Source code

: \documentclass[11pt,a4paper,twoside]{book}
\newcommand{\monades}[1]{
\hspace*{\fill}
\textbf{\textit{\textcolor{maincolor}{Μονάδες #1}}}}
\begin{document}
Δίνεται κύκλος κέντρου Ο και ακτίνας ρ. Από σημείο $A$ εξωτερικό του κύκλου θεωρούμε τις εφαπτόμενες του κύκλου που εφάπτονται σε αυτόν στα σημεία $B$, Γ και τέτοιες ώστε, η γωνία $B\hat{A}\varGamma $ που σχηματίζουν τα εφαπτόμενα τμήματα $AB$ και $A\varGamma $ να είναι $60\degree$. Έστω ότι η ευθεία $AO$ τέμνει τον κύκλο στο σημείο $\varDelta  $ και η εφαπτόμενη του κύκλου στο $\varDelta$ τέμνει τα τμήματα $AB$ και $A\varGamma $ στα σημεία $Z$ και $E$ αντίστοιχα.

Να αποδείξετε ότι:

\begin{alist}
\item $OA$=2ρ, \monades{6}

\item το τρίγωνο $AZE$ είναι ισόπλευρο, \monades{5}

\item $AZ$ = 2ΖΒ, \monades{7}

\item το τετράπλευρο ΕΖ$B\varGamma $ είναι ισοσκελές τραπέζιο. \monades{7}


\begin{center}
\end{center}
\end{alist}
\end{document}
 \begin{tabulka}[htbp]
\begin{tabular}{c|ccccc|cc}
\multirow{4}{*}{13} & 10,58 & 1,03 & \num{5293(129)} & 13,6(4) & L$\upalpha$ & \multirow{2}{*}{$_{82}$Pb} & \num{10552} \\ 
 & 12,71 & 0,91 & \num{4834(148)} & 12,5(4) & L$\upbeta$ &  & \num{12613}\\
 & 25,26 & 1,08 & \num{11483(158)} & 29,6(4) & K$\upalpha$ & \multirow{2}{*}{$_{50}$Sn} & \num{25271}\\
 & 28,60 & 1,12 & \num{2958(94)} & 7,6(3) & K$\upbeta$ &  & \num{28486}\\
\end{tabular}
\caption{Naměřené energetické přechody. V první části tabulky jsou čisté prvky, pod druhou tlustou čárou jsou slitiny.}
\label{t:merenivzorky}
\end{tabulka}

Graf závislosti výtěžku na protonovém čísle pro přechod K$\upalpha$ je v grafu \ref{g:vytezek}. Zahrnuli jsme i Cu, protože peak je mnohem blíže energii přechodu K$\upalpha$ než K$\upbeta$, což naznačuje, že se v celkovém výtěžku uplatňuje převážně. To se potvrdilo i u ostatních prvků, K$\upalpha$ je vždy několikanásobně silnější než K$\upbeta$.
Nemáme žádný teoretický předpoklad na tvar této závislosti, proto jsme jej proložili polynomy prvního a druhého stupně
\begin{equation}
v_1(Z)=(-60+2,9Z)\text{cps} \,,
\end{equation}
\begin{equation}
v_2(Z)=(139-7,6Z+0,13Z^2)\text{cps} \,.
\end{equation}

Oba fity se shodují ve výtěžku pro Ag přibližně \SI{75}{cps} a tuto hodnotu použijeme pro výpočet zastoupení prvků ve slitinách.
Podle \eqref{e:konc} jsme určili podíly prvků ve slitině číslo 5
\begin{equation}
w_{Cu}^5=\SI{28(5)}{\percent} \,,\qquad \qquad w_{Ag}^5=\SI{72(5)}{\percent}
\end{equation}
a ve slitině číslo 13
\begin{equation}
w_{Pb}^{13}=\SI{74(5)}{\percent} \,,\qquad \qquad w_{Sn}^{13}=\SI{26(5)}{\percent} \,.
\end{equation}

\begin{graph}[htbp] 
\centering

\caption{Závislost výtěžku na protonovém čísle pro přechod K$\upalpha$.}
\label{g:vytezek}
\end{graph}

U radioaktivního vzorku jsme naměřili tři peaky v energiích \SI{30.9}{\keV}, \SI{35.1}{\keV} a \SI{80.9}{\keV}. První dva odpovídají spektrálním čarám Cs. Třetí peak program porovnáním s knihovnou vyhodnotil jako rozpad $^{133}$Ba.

+-------+

**How to complete this task:** The listing above must be written out again in its entirety, exactly as given.

**Final answer:**
Source code

: \documentclass[11pt,a4paper,twoside]{book}
\newcommand{\monades}[1]{
\hspace*{\fill}
\textbf{\textit{\textcolor{maincolor}{Μονάδες #1}}}}
\begin{document}
Δίνεται κύκλος κέντρου Ο και ακτίνας ρ. Από σημείο $A$ εξωτερικό του κύκλου θεωρούμε τις εφαπτόμενες του κύκλου που εφάπτονται σε αυτόν στα σημεία $B$, Γ και τέτοιες ώστε, η γωνία $B\hat{A}\varGamma $ που σχηματίζουν τα εφαπτόμενα τμήματα $AB$ και $A\varGamma $ να είναι $60\degree$. Έστω ότι η ευθεία $AO$ τέμνει τον κύκλο στο σημείο $\varDelta  $ και η εφαπτόμενη του κύκλου στο $\varDelta$ τέμνει τα τμήματα $AB$ και $A\varGamma $ στα σημεία $Z$ και $E$ αντίστοιχα.

Να αποδείξετε ότι:

\begin{alist}
\item $OA$=2ρ, \monades{6}

\item το τρίγωνο $AZE$ είναι ισόπλευρο, \monades{5}

\item $AZ$ = 2ΖΒ, \monades{7}

\item το τετράπλευρο ΕΖ$B\varGamma $ είναι ισοσκελές τραπέζιο. \monades{7}


\begin{center}
\end{center}
\end{alist}
\end{document}
 \begin{tabulka}[htbp]
\begin{tabular}{c|ccccc|cc}
\multirow{4}{*}{13} & 10,58 & 1,03 & \num{5293(129)} & 13,6(4) & L$\upalpha$ & \multirow{2}{*}{$_{82}$Pb} & \num{10552} \\ 
 & 12,71 & 0,91 & \num{4834(148)} & 12,5(4) & L$\upbeta$ &  & \num{12613}\\
 & 25,26 & 1,08 & \num{11483(158)} & 29,6(4) & K$\upalpha$ & \multirow{2}{*}{$_{50}$Sn} & \num{25271}\\
 & 28,60 & 1,12 & \num{2958(94)} & 7,6(3) & K$\upbeta$ &  & \num{28486}\\
\end{tabular}
\caption{Naměřené energetické přechody. V první části tabulky jsou čisté prvky, pod druhou tlustou čárou jsou slitiny.}
\label{t:merenivzorky}
\end{tabulka}

Graf závislosti výtěžku na protonovém čísle pro přechod K$\upalpha$ je v grafu \ref{g:vytezek}. Zahrnuli jsme i Cu, protože peak je mnohem blíže energii přechodu K$\upalpha$ než K$\upbeta$, což naznačuje, že se v celkovém výtěžku uplatňuje převážně. To se potvrdilo i u ostatních prvků, K$\upalpha$ je vždy několikanásobně silnější než K$\upbeta$.
Nemáme žádný teoretický předpoklad na tvar této závislosti, proto jsme jej proložili polynomy prvního a druhého stupně
\begin{equation}
v_1(Z)=(-60+2,9Z)\text{cps} \,,
\end{equation}
\begin{equation}
v_2(Z)=(139-7,6Z+0,13Z^2)\text{cps} \,.
\end{equation}

Oba fity se shodují ve výtěžku pro Ag přibližně \SI{75}{cps} a tuto hodnotu použijeme pro výpočet zastoupení prvků ve slitinách.
Podle \eqref{e:konc} jsme určili podíly prvků ve slitině číslo 5
\begin{equation}
w_{Cu}^5=\SI{28(5)}{\percent} \,,\qquad \qquad w_{Ag}^5=\SI{72(5)}{\percent}
\end{equation}
a ve slitině číslo 13
\begin{equation}
w_{Pb}^{13}=\SI{74(5)}{\percent} \,,\qquad \qquad w_{Sn}^{13}=\SI{26(5)}{\percent} \,.
\end{equation}

\begin{graph}[htbp] 
\centering

\caption{Závislost výtěžku na protonovém čísle pro přechod K$\upalpha$.}
\label{g:vytezek}
\end{graph}

U radioaktivního vzorku jsme naměřili tři peaky v energiích \SI{30.9}{\keV}, \SI{35.1}{\keV} a \SI{80.9}{\keV}. První dva odpovídají spektrálním čarám Cs. Třetí peak program porovnáním s knihovnou vyhodnotil jako rozpad $^{133}$Ba.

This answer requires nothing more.